Exercise instructions:
Each line of the entries that mentions the string "kalan" needs to be reported.

Exercise data:
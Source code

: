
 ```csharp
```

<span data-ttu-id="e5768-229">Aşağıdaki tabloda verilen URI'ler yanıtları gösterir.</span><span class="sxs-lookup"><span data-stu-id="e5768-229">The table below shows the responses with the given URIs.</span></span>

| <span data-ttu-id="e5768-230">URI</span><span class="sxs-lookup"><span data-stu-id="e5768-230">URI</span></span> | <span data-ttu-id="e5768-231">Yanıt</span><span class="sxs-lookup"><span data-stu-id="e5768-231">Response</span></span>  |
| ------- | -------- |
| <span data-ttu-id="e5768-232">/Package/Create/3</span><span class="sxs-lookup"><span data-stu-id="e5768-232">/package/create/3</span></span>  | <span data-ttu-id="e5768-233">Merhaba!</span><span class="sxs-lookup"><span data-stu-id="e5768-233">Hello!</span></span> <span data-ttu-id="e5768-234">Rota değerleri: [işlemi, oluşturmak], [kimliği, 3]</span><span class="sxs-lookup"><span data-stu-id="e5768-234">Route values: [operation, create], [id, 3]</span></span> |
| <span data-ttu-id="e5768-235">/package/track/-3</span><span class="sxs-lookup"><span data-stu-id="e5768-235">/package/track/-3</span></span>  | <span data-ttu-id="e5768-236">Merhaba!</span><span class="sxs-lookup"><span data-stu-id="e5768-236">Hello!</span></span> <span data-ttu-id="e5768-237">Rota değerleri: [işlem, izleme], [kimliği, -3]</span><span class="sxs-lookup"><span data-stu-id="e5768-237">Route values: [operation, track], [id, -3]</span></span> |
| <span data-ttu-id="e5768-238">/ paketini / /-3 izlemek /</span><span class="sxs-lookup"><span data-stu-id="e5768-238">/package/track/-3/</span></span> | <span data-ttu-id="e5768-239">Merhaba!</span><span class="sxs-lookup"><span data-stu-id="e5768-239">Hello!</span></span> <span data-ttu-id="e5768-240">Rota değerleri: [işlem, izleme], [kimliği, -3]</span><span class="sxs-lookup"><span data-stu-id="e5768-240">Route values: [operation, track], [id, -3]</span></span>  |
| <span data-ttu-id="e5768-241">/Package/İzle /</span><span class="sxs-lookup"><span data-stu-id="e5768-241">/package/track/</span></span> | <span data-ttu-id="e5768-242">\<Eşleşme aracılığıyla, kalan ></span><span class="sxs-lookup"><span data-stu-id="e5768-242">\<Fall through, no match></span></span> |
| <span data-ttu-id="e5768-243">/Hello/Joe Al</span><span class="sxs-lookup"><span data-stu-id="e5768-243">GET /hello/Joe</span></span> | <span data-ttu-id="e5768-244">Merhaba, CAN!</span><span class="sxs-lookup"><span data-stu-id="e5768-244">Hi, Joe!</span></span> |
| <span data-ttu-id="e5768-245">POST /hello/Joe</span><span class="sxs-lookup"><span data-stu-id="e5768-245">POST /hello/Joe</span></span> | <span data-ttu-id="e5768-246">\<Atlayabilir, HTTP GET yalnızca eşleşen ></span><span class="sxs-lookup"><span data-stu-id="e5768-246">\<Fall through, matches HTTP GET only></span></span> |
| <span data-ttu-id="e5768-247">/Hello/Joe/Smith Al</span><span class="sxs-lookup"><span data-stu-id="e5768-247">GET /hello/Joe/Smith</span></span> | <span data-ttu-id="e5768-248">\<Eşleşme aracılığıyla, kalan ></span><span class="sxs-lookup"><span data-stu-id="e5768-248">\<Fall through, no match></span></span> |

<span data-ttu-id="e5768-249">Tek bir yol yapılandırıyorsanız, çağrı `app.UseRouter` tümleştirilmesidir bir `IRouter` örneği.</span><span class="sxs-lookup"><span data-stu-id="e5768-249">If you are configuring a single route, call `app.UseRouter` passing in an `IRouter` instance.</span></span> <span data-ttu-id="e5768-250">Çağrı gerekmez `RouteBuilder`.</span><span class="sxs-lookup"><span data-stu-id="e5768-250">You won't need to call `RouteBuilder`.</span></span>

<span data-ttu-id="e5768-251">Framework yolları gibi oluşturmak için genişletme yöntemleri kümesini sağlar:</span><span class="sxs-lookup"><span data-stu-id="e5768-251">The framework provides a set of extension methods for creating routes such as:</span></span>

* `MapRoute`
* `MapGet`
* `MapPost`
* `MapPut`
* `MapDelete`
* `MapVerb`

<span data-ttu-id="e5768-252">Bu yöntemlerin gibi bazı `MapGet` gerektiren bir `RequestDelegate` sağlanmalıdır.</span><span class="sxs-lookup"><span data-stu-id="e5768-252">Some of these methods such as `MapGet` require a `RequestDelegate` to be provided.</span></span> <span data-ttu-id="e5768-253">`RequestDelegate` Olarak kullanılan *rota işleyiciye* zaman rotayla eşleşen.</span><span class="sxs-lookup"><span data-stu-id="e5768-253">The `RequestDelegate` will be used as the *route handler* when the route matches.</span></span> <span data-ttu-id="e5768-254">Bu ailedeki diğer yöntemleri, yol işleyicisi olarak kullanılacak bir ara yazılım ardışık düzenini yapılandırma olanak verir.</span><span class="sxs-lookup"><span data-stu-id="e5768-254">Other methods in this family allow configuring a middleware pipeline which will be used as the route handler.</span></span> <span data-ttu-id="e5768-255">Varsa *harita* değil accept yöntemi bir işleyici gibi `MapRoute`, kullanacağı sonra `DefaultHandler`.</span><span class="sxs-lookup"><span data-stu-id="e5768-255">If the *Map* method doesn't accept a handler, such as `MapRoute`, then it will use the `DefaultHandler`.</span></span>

Finished task:
| <span data-ttu-id="e5768-241">/Package/İzle /</span><span class="sxs-lookup"><span data-stu-id="e5768-241">/package/track/</span></span> | <span data-ttu-id="e5768-242">\<Eşleşme aracılığıyla, kalan ></span><span class="sxs-lookup"><span data-stu-id="e5768-242">\<Fall through, no match></span></span> |
| <span data-ttu-id="e5768-247">/Hello/Joe/Smith Al</span><span class="sxs-lookup"><span data-stu-id="e5768-247">GET /hello/Joe/Smith</span></span> | <span data-ttu-id="e5768-248">\<Eşleşme aracılığıyla, kalan ></span><span class="sxs-lookup"><span data-stu-id="e5768-248">\<Fall through, no match></span></span> |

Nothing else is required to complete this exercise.